Task inputs section start

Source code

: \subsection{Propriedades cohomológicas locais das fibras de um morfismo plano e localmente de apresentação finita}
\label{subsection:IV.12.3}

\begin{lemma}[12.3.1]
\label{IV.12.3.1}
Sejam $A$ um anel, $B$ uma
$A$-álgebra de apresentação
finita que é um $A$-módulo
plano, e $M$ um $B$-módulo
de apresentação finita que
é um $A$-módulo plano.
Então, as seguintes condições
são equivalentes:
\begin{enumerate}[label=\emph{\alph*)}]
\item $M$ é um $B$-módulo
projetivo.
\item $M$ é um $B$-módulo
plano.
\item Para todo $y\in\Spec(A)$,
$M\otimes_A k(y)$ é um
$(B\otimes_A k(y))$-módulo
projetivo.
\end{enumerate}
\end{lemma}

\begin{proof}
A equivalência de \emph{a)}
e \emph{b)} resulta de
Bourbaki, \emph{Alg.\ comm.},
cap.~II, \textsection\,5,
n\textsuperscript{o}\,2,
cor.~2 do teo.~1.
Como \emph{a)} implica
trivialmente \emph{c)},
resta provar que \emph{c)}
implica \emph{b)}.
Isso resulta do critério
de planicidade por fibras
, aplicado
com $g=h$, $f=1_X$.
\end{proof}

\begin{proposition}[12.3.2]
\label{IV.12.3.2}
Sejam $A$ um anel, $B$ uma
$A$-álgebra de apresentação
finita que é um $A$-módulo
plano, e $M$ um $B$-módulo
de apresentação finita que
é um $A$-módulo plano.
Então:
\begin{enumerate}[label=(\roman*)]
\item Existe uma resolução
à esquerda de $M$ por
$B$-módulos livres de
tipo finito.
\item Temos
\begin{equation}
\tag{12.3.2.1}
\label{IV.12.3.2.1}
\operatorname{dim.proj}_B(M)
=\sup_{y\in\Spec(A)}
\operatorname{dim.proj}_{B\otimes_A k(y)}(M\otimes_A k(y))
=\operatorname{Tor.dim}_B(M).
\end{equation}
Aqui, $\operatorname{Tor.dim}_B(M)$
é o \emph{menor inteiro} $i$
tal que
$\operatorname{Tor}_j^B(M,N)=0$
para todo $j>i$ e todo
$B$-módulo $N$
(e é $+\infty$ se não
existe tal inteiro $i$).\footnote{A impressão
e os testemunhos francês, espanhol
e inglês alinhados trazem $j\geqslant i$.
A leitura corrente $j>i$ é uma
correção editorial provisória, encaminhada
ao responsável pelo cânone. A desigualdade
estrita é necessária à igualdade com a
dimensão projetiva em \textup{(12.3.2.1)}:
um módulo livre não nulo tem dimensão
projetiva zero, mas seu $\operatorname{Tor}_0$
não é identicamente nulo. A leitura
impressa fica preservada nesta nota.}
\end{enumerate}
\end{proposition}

Task inputs section end

### [Task statement]
Find every line of the data that holds the string "nulo", then say how many there are and nothing else.

### [Answer for the task]
2